*Data:*
####################

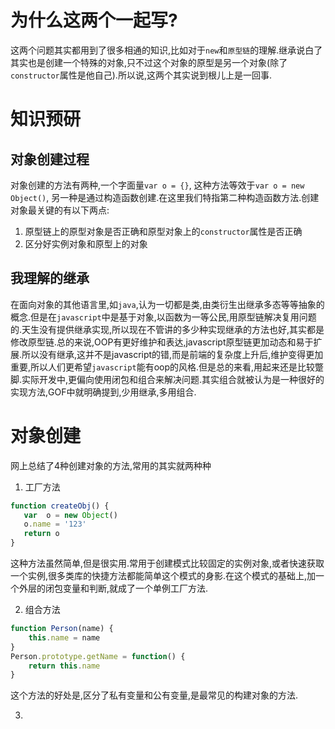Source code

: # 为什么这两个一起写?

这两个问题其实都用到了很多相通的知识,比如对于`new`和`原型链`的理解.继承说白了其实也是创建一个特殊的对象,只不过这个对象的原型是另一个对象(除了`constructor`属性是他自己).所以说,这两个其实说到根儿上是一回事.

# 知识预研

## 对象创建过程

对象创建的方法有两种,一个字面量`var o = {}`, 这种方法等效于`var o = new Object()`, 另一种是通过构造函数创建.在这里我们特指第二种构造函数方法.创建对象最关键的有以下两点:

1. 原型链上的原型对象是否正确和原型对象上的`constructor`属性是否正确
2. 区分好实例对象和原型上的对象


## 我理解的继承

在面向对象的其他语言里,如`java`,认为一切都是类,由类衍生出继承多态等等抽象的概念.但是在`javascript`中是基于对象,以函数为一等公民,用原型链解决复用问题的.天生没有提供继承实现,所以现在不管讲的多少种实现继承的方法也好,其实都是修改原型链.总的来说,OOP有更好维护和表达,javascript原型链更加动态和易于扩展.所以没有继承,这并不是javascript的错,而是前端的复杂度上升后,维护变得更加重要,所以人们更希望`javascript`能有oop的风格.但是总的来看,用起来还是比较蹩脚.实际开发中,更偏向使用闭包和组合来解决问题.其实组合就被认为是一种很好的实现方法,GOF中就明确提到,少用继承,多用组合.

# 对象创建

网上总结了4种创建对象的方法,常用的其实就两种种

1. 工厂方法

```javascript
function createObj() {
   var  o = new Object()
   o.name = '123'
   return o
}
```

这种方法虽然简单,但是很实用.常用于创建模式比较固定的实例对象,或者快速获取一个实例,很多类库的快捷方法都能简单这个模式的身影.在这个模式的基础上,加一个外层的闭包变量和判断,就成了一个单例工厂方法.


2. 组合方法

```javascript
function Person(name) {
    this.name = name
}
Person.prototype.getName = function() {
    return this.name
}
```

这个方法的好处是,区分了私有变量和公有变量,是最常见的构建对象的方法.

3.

####################

*Assignment:* The answer should consist only of the number of lines above in which "Object" appears.

*Response to this task:* 2